Blockade Medical Announces FDA Clearance and CE Mark Approval of Additions to the Barricade Coil System

March 4, 2014—Blockade Medical LLC (Irvine, CA), a developer of catheter-based therapeutic devices for the treatment of cerebral aneurysms, announced two additions to the company’s Barricade coil system: an enhanced framing coil and a complex finishing coil. These products have received 510(k) clearance from the US Food and Drug Administration (FDA) and are European CE Mark approved.

According to Blockade Medical, the endovascular Barricade coil system is an embolization coil line that is designed to occlude blood flow in vascular abnormalities of the neurovascular and peripheral vessels. The system is a comprehensive bare platinum coil line available in framing, filling, and finishing shapes. The device received CE Mark approval in July 2012 and FDA 510(k) clearance in March 2013.

“The enhanced first loop design of the new Barricade framing coil will expand the types of aneurysms I can now treat with the Barricade coil system,” commented Adnan Siddiqui, MD, in the company’s press release. Dr. Siddiqui is Vice-Chairman and Associate Professor of the Department of Neurosurgery at the State University of New York, Buffalo.

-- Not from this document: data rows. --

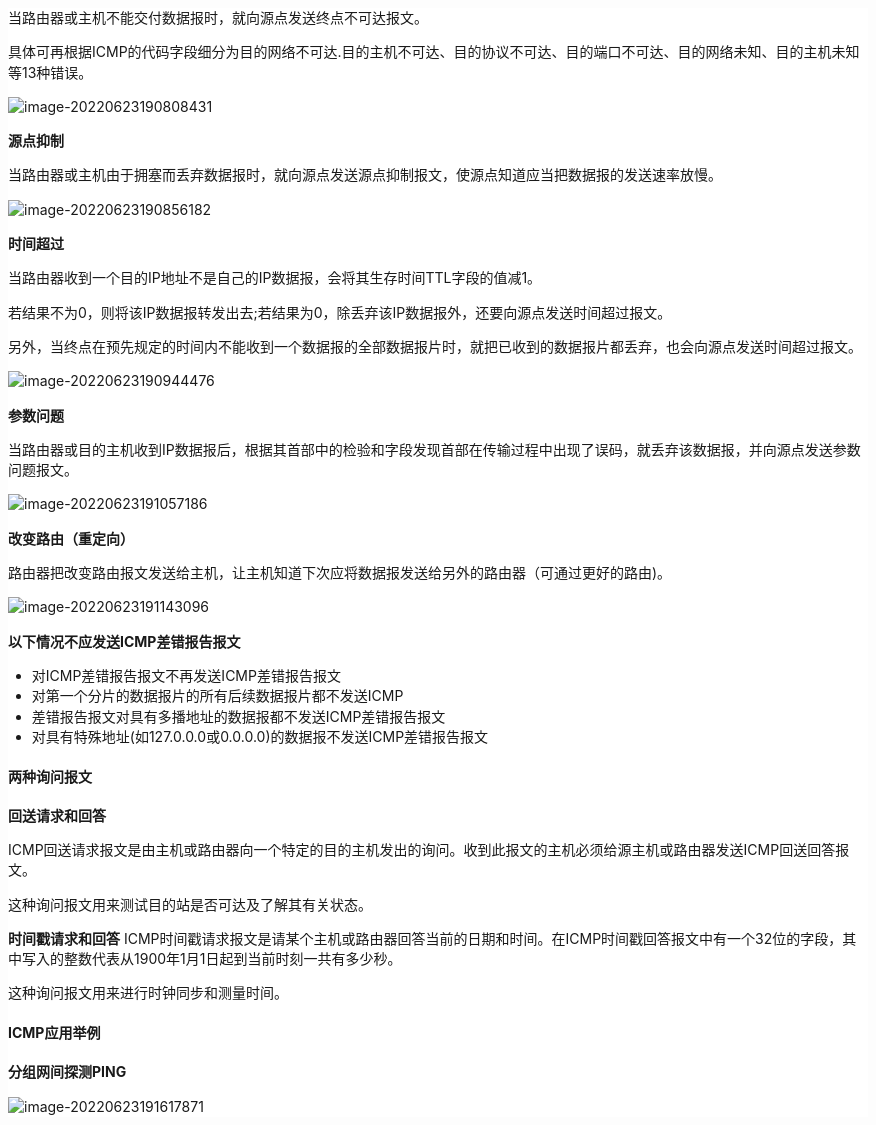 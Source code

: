 当路由器或主机不能交付数据报时，就向源点发送终点不可达报文。

具体可再根据ICMP的代码字段细分为目的网络不可达.目的主机不可达、目的协议不可达、目的端口不可达、目的网络未知、目的主机未知等13种错误。

![image-20220623190808431](E:\课件\新建文件夹\计算机网络微课堂\ComputerNetworkNotes\计算机网络微课堂笔记第四章.assets\image-20220623190808431.webp)

**源点抑制**

当路由器或主机由于拥塞而丢弃数据报时，就向源点发送源点抑制报文，使源点知道应当把数据报的发送速率放慢。

![image-20220623190856182](E:\课件\新建文件夹\计算机网络微课堂\ComputerNetworkNotes\计算机网络微课堂笔记第四章.assets\image-20220623190856182.webp)

**时间超过**

当路由器收到一个目的IP地址不是自己的IP数据报，会将其生存时间TTL字段的值减1。

若结果不为0，则将该IP数据报转发出去;若结果为0，除丢弃该IP数据报外，还要向源点发送时间超过报文。

另外，当终点在预先规定的时间内不能收到一个数据报的全部数据报片时，就把已收到的数据报片都丢弃，也会向源点发送时间超过报文。

![image-20220623190944476](E:\课件\新建文件夹\计算机网络微课堂\ComputerNetworkNotes\计算机网络微课堂笔记第四章.assets\image-20220623190944476.webp)

**参数问题**

当路由器或目的主机收到IP数据报后，根据其首部中的检验和字段发现首部在传输过程中出现了误码，就丢弃该数据报，并向源点发送参数问题报文。

![image-20220623191057186](E:\课件\新建文件夹\计算机网络微课堂\ComputerNetworkNotes\计算机网络微课堂笔记第四章.assets\image-20220623191057186.webp)

**改变路由（重定向）**

路由器把改变路由报文发送给主机，让主机知道下次应将数据报发送给另外的路由器（可通过更好的路由)。

![image-20220623191143096](E:\课件\新建文件夹\计算机网络微课堂\ComputerNetworkNotes\计算机网络微课堂笔记第四章.assets\image-20220623191143096.webp)

**以下情况不应发送ICMP差错报告报文**

- 对ICMP差错报告报文不再发送ICMP差错报告报文
- 对第一个分片的数据报片的所有后续数据报片都不发送ICMP
- 差错报告报文对具有多播地址的数据报都不发送ICMP差错报告报文
- 对具有特殊地址(如127.0.0.0或0.0.0.0)的数据报不发送ICMP差错报告报文

#### 两种询问报文

**回送请求和回答**

ICMP回送请求报文是由主机或路由器向一个特定的目的主机发出的询问。收到此报文的主机必须给源主机或路由器发送ICMP回送回答报文。

这种询问报文用来测试目的站是否可达及了解其有关状态。

**时间戳请求和回答**
ICMP时间戳请求报文是请某个主机或路由器回答当前的日期和时间。在ICMP时间戳回答报文中有一个32位的字段，其中写入的整数代表从1900年1月1日起到当前时刻一共有多少秒。

这种询问报文用来进行时钟同步和测量时间。

#### ICMP应用举例

**分组网间探测PING**

![image-20220623191617871](E:\课件\新建文件夹\计算机网络微课堂\ComputerNetworkNotes\计算机网络微课堂笔记第四章.assets\image-20220623191617871.webp)
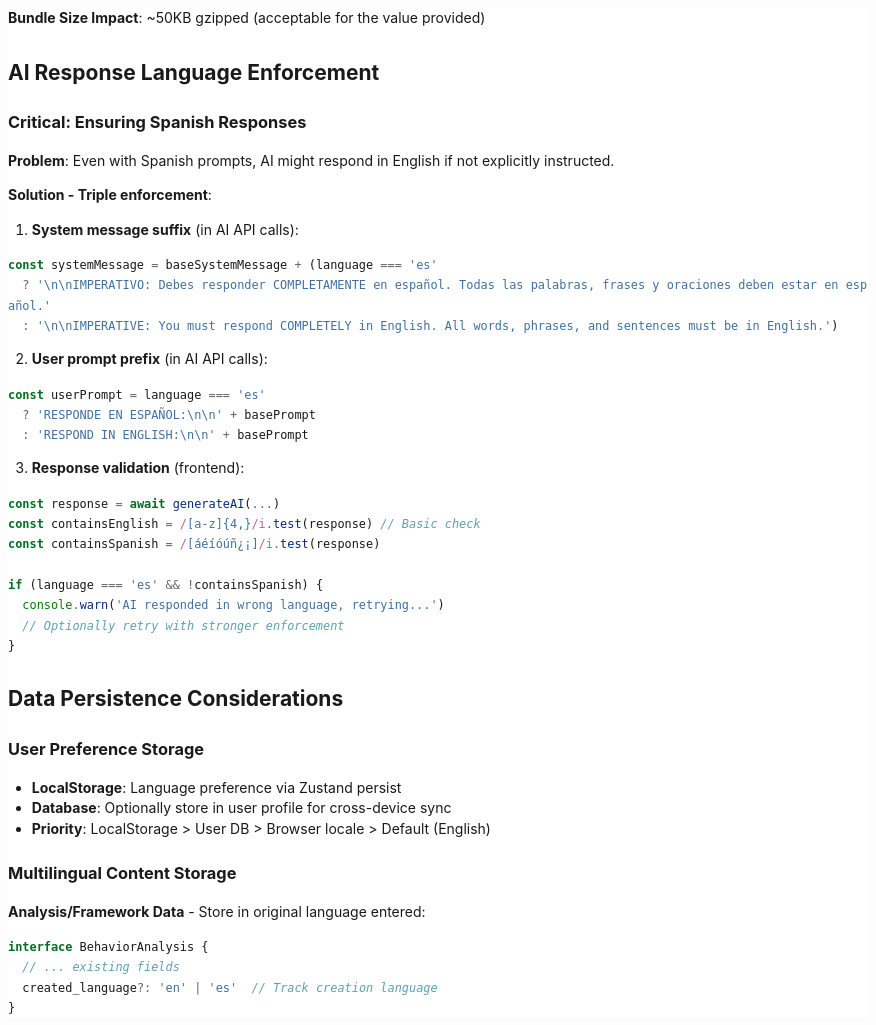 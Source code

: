 **Bundle Size Impact**: ~50KB gzipped (acceptable for the value provided)

## AI Response Language Enforcement

### Critical: Ensuring Spanish Responses

**Problem**: Even with Spanish prompts, AI might respond in English if not explicitly instructed.

**Solution - Triple enforcement**:

1. **System message suffix** (in AI API calls):
```typescript
const systemMessage = baseSystemMessage + (language === 'es'
  ? '\n\nIMPERATIVO: Debes responder COMPLETAMENTE en español. Todas las palabras, frases y oraciones deben estar en español.'
  : '\n\nIMPERATIVE: You must respond COMPLETELY in English. All words, phrases, and sentences must be in English.')
```

2. **User prompt prefix** (in AI API calls):
```typescript
const userPrompt = language === 'es'
  ? 'RESPONDE EN ESPAÑOL:\n\n' + basePrompt
  : 'RESPOND IN ENGLISH:\n\n' + basePrompt
```

3. **Response validation** (frontend):
```typescript
const response = await generateAI(...)
const containsEnglish = /[a-z]{4,}/i.test(response) // Basic check
const containsSpanish = /[áéíóúñ¿¡]/i.test(response)

if (language === 'es' && !containsSpanish) {
  console.warn('AI responded in wrong language, retrying...')
  // Optionally retry with stronger enforcement
}
```

## Data Persistence Considerations

### User Preference Storage
- **LocalStorage**: Language preference via Zustand persist
- **Database**: Optionally store in user profile for cross-device sync
- **Priority**: LocalStorage > User DB > Browser locale > Default (English)

### Multilingual Content Storage

**Analysis/Framework Data** - Store in original language entered:
```typescript
interface BehaviorAnalysis {
  // ... existing fields
  created_language?: 'en' | 'es'  // Track creation language
}
```
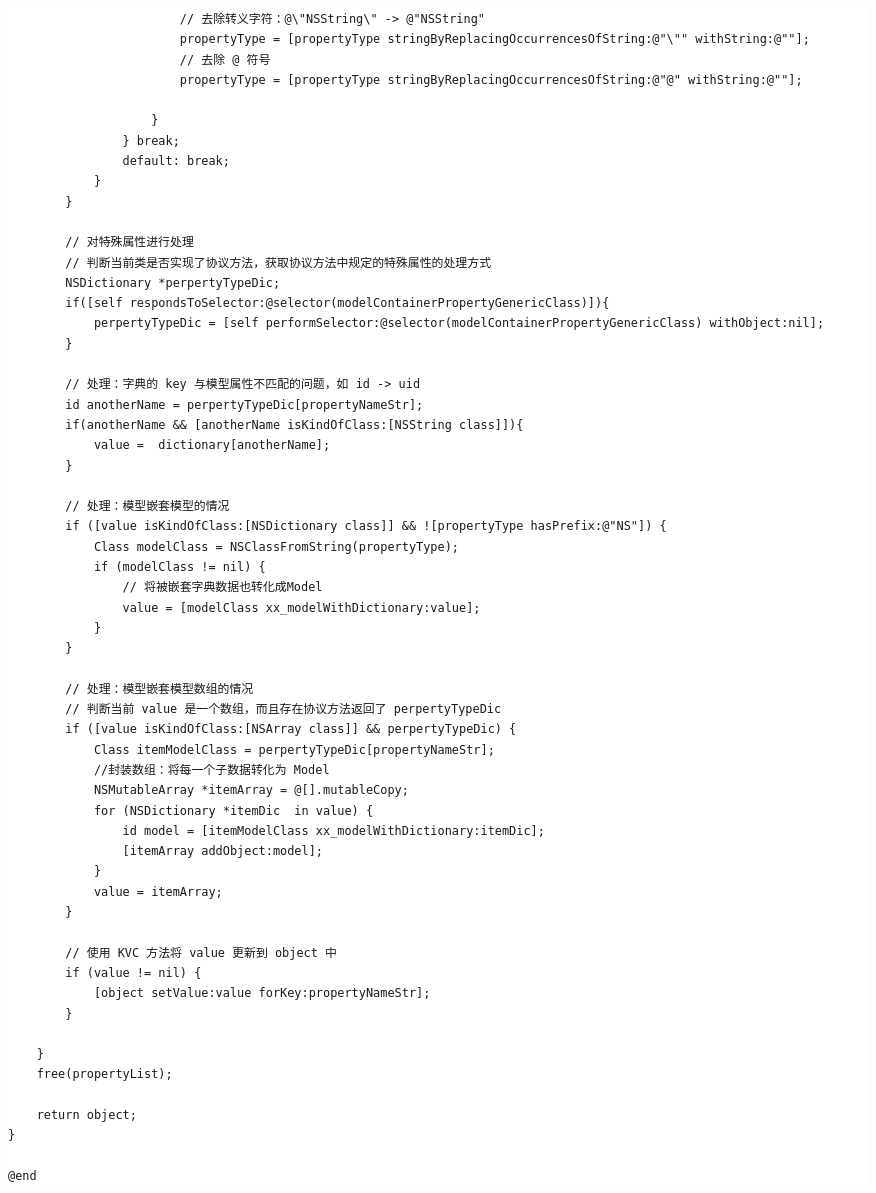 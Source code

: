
 ```Objc
                        // 去除转义字符：@\"NSString\" -> @"NSString"
                        propertyType = [propertyType stringByReplacingOccurrencesOfString:@"\"" withString:@""];
                        // 去除 @ 符号
                        propertyType = [propertyType stringByReplacingOccurrencesOfString:@"@" withString:@""];
                        
                    }
                } break;
                default: break;
            }
        }
        
        // 对特殊属性进行处理
        // 判断当前类是否实现了协议方法，获取协议方法中规定的特殊属性的处理方式
        NSDictionary *perpertyTypeDic;
        if([self respondsToSelector:@selector(modelContainerPropertyGenericClass)]){
            perpertyTypeDic = [self performSelector:@selector(modelContainerPropertyGenericClass) withObject:nil];
        }
        
        // 处理：字典的 key 与模型属性不匹配的问题，如 id -> uid
        id anotherName = perpertyTypeDic[propertyNameStr];
        if(anotherName && [anotherName isKindOfClass:[NSString class]]){
            value =  dictionary[anotherName];
        }

        // 处理：模型嵌套模型的情况
        if ([value isKindOfClass:[NSDictionary class]] && ![propertyType hasPrefix:@"NS"]) {
            Class modelClass = NSClassFromString(propertyType);
            if (modelClass != nil) {
                // 将被嵌套字典数据也转化成Model
                value = [modelClass xx_modelWithDictionary:value];
            }
        }

        // 处理：模型嵌套模型数组的情况
        // 判断当前 value 是一个数组，而且存在协议方法返回了 perpertyTypeDic
        if ([value isKindOfClass:[NSArray class]] && perpertyTypeDic) {
            Class itemModelClass = perpertyTypeDic[propertyNameStr];
            //封装数组：将每一个子数据转化为 Model
            NSMutableArray *itemArray = @[].mutableCopy;
            for (NSDictionary *itemDic  in value) {
                id model = [itemModelClass xx_modelWithDictionary:itemDic];
                [itemArray addObject:model];
            }
            value = itemArray;
        }

        // 使用 KVC 方法将 value 更新到 object 中
        if (value != nil) {
            [object setValue:value forKey:propertyNameStr];
        }
        
    }
    free(propertyList);
    
    return object;
}

@end
```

“In my clinical experience, the existing Barricade finishing coil delivers best in class softness and deliverability from a helical finishing coil. The new complex finishing coil should provide even more effective finishing of aneurysms due to its unique shape and is a clinically relevant addition to the product line,” added Spiros Blackburn, MD, who is Assistant Professor of Neurosurgery at the University of Florida College of Medicine in Gainesville, Florida.